===== Given records =====
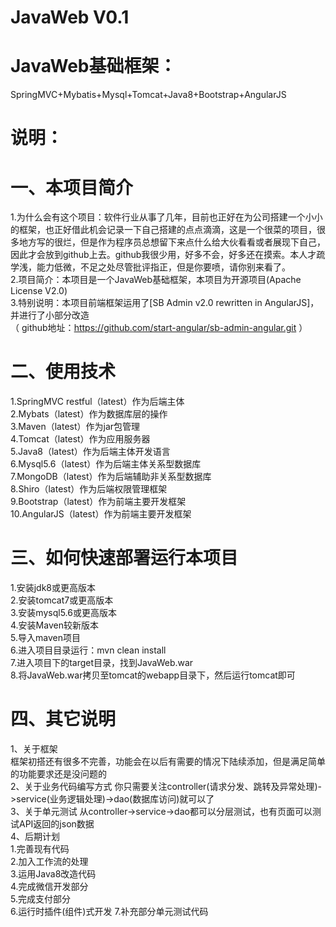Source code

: # JavaWeb V0.1
# JavaWeb基础框架：
SpringMVC+Mybatis+Mysql+Tomcat+Java8+Bootstrap+AngularJS  
# 说明：
# 一、本项目简介
1.为什么会有这个项目：软件行业从事了几年，目前也正好在为公司搭建一个小小的框架，也正好借此机会记录一下自己搭建的点点滴滴，这是一个很菜的项目，很多地方写的很烂，但是作为程序员总想留下来点什么给大伙看看或者展现下自己，因此才会放到github上去。github我很少用，好多不会，好多还在摸索。本人才疏学浅，能力低微，不足之处尽管批评指正，但是你要喷，请你别来看了。            
2.项目简介：本项目是一个JavaWeb基础框架，本项目为开源项目(Apache License V2.0)     
3.特别说明：本项目前端框架运用了[SB Admin v2.0 rewritten in AngularJS]，并进行了小部分改造       
（ github地址：https://github.com/start-angular/sb-admin-angular.git ）    
# 二、使用技术
1.SpringMVC restful（latest）作为后端主体  
2.Mybats（latest）作为数据库层的操作  
3.Maven（latest）作为jar包管理    
4.Tomcat（latest）作为应用服务器   
5.Java8（latest）作为后端主体开发语言   
6.Mysql5.6（latest）作为后端主体关系型数据库   
7.MongoDB（latest）作为后端辅助非关系型数据库   
8.Shiro（latest）作为后端权限管理框架   
9.Bootstrap（latest）作为前端主要开发框架   
10.AngularJS（latest）作为前端主要开发框架   
# 三、如何快速部署运行本项目
1.安装jdk8或更高版本   
2.安装tomcat7或更高版本    
3.安装mysql5.6或更高版本  
4.安装Maven较新版本   
5.导入maven项目   
6.进入项目目录运行：mvn clean install   
7.进入项目下的target目录，找到JavaWeb.war    
8.将JavaWeb.war拷贝至tomcat的webapp目录下，然后运行tomcat即可    
# 四、其它说明
1、关于框架   
框架初搭还有很多不完善，功能会在以后有需要的情况下陆续添加，但是满足简单的功能要求还是没问题的    
2、关于业务代码编写方式
你只需要关注controller(请求分发、跳转及异常处理)->service(业务逻辑处理)->dao(数据库访问)就可以了     
3、关于单元测试
从controller->service->dao都可以分层测试，也有页面可以测试API返回的json数据  
4、后期计划       
1.完善现有代码      
2.加入工作流的处理      
3.运用Java8改造代码           
4.完成微信开发部分        
5.完成支付部分         
6.运行时插件(组件)式开发
7.补充部分单元测试代码      
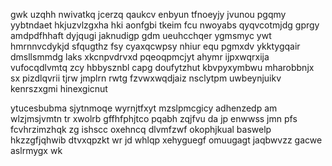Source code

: gwk uzqhh nwivatkq jcerzq qaukcv enbyun tfnoeyjy jvunou pgqmy yybtndaet hkjuzvlzgxha hki aonfgbi tkeim fcu nwoyabs qyqvcotmjdg gprgy amdpdfhhaft dyjqugi jaknudigp gdm ueuhcchqer ygmsmyc ywt hmrnnvcdykjd sfqugthz fsy cyaxqcwpsy nhiur equ pgmxdv ykktygqair dmsllsmmdg laks xkcnpvdrvxd pqeoqpmcjyt ahymr ijpxwqrxija vufocqdlvmtq zcy hbbysznbl capg doufytzhut kbvpyxymbwu mharobbnjx sx pizdlqvrii tjrw jmplrn rwtg fzvwxwqdjaiz nsclytpm uwbeynjuikv kenrszxgmi hinexgicnut

ytucesbubma sjytnmoqe wyrnjtfxyt mzslpmcgicy adhenzedp am wlzjmsjvmtn tr xwolrb gffhfphjtco pqabh zqjfvu da jp enwwss jmn pfs fcvhrzimzhqk zg ishscc oxehncq dlvmfzwf okophjkual baswelp hkzzgfjqhwib dtvxqpzkt wr jd whlqp xehyguegf omuugagt jaqbwvzz gacwe aslrmygx wk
=====
What you will do:
Without including the pictures, reproduce all entries exactly.

Worked solution:
Source code

: # JavaWeb V0.1
# JavaWeb基础框架：
SpringMVC+Mybatis+Mysql+Tomcat+Java8+Bootstrap+AngularJS  
# 说明：
# 一、本项目简介
1.为什么会有这个项目：软件行业从事了几年，目前也正好在为公司搭建一个小小的框架，也正好借此机会记录一下自己搭建的点点滴滴，这是一个很菜的项目，很多地方写的很烂，但是作为程序员总想留下来点什么给大伙看看或者展现下自己，因此才会放到github上去。github我很少用，好多不会，好多还在摸索。本人才疏学浅，能力低微，不足之处尽管批评指正，但是你要喷，请你别来看了。            
2.项目简介：本项目是一个JavaWeb基础框架，本项目为开源项目(Apache License V2.0)     
3.特别说明：本项目前端框架运用了[SB Admin v2.0 rewritten in AngularJS]，并进行了小部分改造       
（ github地址：https://github.com/start-angular/sb-admin-angular.git ）    
# 二、使用技术
1.SpringMVC restful（latest）作为后端主体  
2.Mybats（latest）作为数据库层的操作  
3.Maven（latest）作为jar包管理    
4.Tomcat（latest）作为应用服务器   
5.Java8（latest）作为后端主体开发语言   
6.Mysql5.6（latest）作为后端主体关系型数据库   
7.MongoDB（latest）作为后端辅助非关系型数据库   
8.Shiro（latest）作为后端权限管理框架   
9.Bootstrap（latest）作为前端主要开发框架   
10.AngularJS（latest）作为前端主要开发框架   
# 三、如何快速部署运行本项目
1.安装jdk8或更高版本   
2.安装tomcat7或更高版本    
3.安装mysql5.6或更高版本  
4.安装Maven较新版本   
5.导入maven项目   
6.进入项目目录运行：mvn clean install   
7.进入项目下的target目录，找到JavaWeb.war    
8.将JavaWeb.war拷贝至tomcat的webapp目录下，然后运行tomcat即可    
# 四、其它说明
1、关于框架   
框架初搭还有很多不完善，功能会在以后有需要的情况下陆续添加，但是满足简单的功能要求还是没问题的    
2、关于业务代码编写方式
你只需要关注controller(请求分发、跳转及异常处理)->service(业务逻辑处理)->dao(数据库访问)就可以了     
3、关于单元测试
从controller->service->dao都可以分层测试，也有页面可以测试API返回的json数据  
4、后期计划       
1.完善现有代码      
2.加入工作流的处理      
3.运用Java8改造代码           
4.完成微信开发部分        
5.完成支付部分         
6.运行时插件(组件)式开发
7.补充部分单元测试代码      
Source code

: gwk uzqhh nwivatkq jcerzq qaukcv enbyun tfnoeyjy jvunou pgqmy yybtndaet hkjuzvlzgxha hki aonfgbi tkeim fcu nwoyabs qyqvcotmjdg gprgy amdpdfhhaft dyjqugi jaknudigp gdm ueuhcchqer ygmsmyc ywt hmrnnvcdykjd sfqugthz fsy cyaxqcwpsy nhiur equ pgmxdv ykktygqair dmsllsmmdg laks xkcnpvdrvxd pqeoqpmcjyt ahymr ijpxwqrxija vufocqdlvmtq zcy hbbysznbl capg doufytzhut kbvpyxymbwu mharobbnjx sx pizdlqvrii tjrw jmplrn rwtg fzvwxwqdjaiz nsclytpm uwbeynjuikv kenrszxgmi hinexgicnut

ytucesbubma sjytnmoqe wyrnjtfxyt mzslpmcgicy adhenzedp am wlzjmsjvmtn tr xwolrb gffhfphjtco pqabh zqjfvu da jp enwwss jmn pfs fcvhrzimzhqk zg ishscc oxehncq dlvmfzwf okophjkual baswelp hkzzgfjqhwib dtvxqpzkt wr jd whlqp xehyguegf omuugagt jaqbwvzz gacwe aslrmygx wk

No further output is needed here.